Description
This sequence change replaces cysteine with serine at codon 1389 of the FBN1 protein (p.Cys1389Ser). The cysteine residue is highly conserved and there is a moderate physicochemical difference between cysteine and serine. This variant disrupts the p.Cys1389 amino acid residue in FBN1. Other variant(s) that disrupt this residue have been observed in individuals with FBN1-related conditions (PMID: 14695540, 28550590), which suggests that this may be a clinically significant amino acid residue. For these reasons, this variant has been classified as Pathogenic. This variant affects a cysteine residue in the EGF-like, TGFBP or hybrid motif domains of FBN1. Cysteine residues are believed to be involved in intramolecular disulfide bridges and have been shown to be important for FBN1 protein structure (PMID: 16905551, 19349279).

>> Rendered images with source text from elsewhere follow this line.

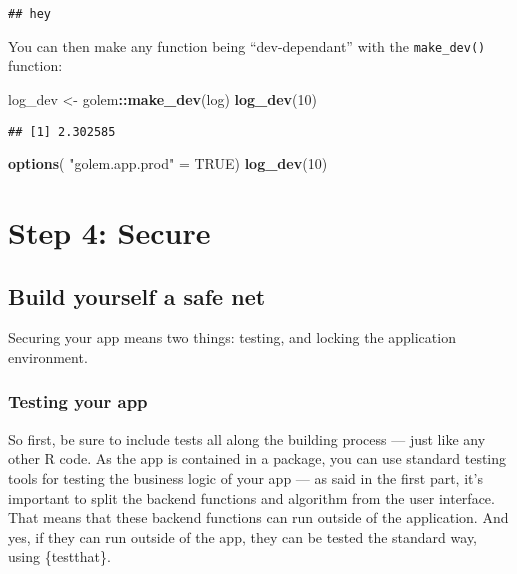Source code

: \documentclass[]{book}
\newenvironment{Shaded}{\begin{snugshade}}{\end{snugshade}}
\newcommand{\DecValTok}[1]{\textcolor[rgb]{0.00,0.00,0.81}{#1}}
\newcommand{\KeywordTok}[1]{\textcolor[rgb]{0.13,0.29,0.53}{\textbf{#1}}}
\newcommand{\NormalTok}[1]{#1}
\newcommand{\OperatorTok}[1]{\textcolor[rgb]{0.81,0.36,0.00}{\textbf{#1}}}
\newcommand{\OtherTok}[1]{\textcolor[rgb]{0.56,0.35,0.01}{#1}}
\newcommand{\StringTok}[1]{\textcolor[rgb]{0.31,0.60,0.02}{#1}}
\begin{document}
\begin{verbatim}
## hey
\end{verbatim}

You can then make any function being ``dev-dependant'' with the \texttt{make\_dev()} function:

\begin{Shaded}
\begin{Highlighting}[]
\NormalTok{log_dev <-}\StringTok{ }\NormalTok{golem}\OperatorTok{::}\KeywordTok{make_dev}\NormalTok{(log)}
\KeywordTok{log_dev}\NormalTok{(}\DecValTok{10}\NormalTok{)}
\end{Highlighting}
\end{Shaded}

\begin{verbatim}
## [1] 2.302585
\end{verbatim}

\begin{Shaded}
\begin{Highlighting}[]
\KeywordTok{options}\NormalTok{( }\StringTok{"golem.app.prod"}\NormalTok{ =}\StringTok{ }\OtherTok{TRUE}\NormalTok{)}
\KeywordTok{log_dev}\NormalTok{(}\DecValTok{10}\NormalTok{)}
\end{Highlighting}
\end{Shaded}

\hypertarget{part-step-4-secure}{%
\part{Step 4: Secure}\label{part-step-4-secure}}

\hypertarget{step-secure}{%
\chapter{Build yourself a safe net}\label{step-secure}}

Securing your app means two things: testing, and locking the application environment.

\hypertarget{testing-your-app}{%
\section{Testing your app}\label{testing-your-app}}

So first, be sure to include tests all along the building process --- just like any other R code. As the app is contained in a package, you can use standard testing tools for testing the business logic of your app --- as said in the first part, it's important to split the backend functions and algorithm from the user interface. That means that these backend functions can run outside of the application. And yes, if they can run outside of the app, they can be tested the standard way, using \{testthat\}.
\end{document}
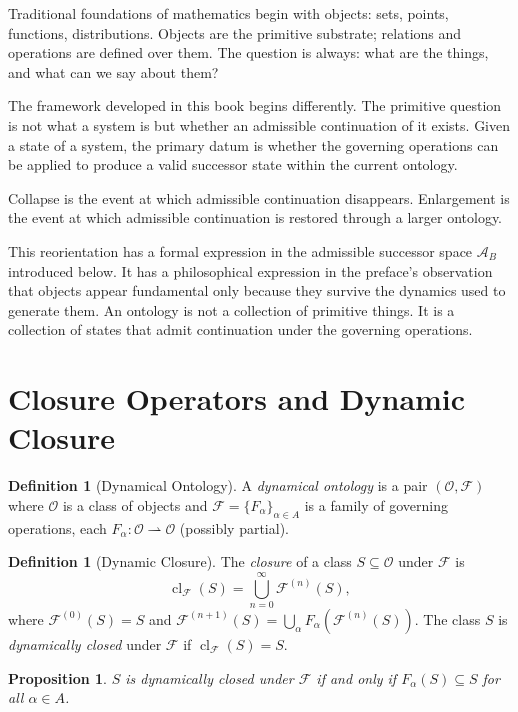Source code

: \documentclass[12pt,oneside]{book}
\theoremstyle{plain}
\newtheorem{proposition}[theorem]{Proposition}
\theoremstyle{definition}
\newtheorem{definition}[theorem]{Definition}
\theoremstyle{remark}
\newcommand{\Oold}{\mathcal{O}}
\newcommand{\F}{\mathcal{F}}
\newcommand{\Admiss}{\mathcal{A}}
\newcommand{\cl}{\operatorname{cl}}
\begin{document}
Traditional foundations of mathematics begin with objects: sets, points,
functions, distributions. Objects are the primitive substrate; relations and
operations are defined over them. The question is always: what are the things,
and what can we say about them?

The framework developed in this book begins differently. The primitive question
is not what a system is but whether an admissible continuation of it exists.
Given a state of a system, the primary datum is whether the governing operations
can be applied to produce a valid successor state within the current ontology.

Collapse is the event at which admissible continuation disappears.
Enlargement is the event at which admissible continuation is restored through
a larger ontology.

This reorientation has a formal expression in the admissible successor space
$\Admiss_B$ introduced below. It has a philosophical expression in the preface's
observation that objects appear fundamental only because they survive the
dynamics used to generate them. An ontology is not a collection of primitive
things. It is a collection of states that admit continuation under the
governing operations.

\section{Closure Operators and Dynamic Closure}

\begin{definition}[Dynamical Ontology]
A \emph{dynamical ontology} is a pair $(\Oold, \F)$ where $\Oold$ is a
class of objects and $\F = \{F_\alpha\}_{\alpha \in A}$ is a family of
governing operations, each $F_\alpha : \Oold \rightharpoonup \Oold$
(possibly partial).
\end{definition}

\begin{definition}[Dynamic Closure]
The \emph{closure} of a class $S \subseteq \Oold$ under $\F$ is
\[
  \cl_\F(S) = \bigcup_{n=0}^{\infty} \F^{(n)}(S),
\]
where $\F^{(0)}(S) = S$ and
$\F^{(n+1)}(S) = \bigcup_\alpha F_\alpha(\F^{(n)}(S))$. The class $S$ is
\emph{dynamically closed} under $\F$ if $\cl_\F(S) = S$.
\end{definition}

\begin{proposition}
$S$ is dynamically closed under $\F$ if and only if $F_\alpha(S) \subseteq S$
for all $\alpha \in A$.
\end{proposition}
\end{document}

In addition, missense substitutions affecting cysteine residues within these domains are significantly overrepresented among patients with Marfan syndrome (PMID: 16571647, 17701892). Algorithms developed to predict the effect of missense changes on protein structure and function (SIFT, PolyPhen-2, Align-GVGD) all suggest that this variant is likely to be disruptive, but these predictions have not been confirmed by published functional studies and their clinical significance is uncertain. This variant has been observed in individual(s) with Marfan syndrome (PMID: 28973303, Invitae). ClinVar contains an entry for this variant (Variation ID: 406277). This variant is not present in population databases (ExAC no frequency).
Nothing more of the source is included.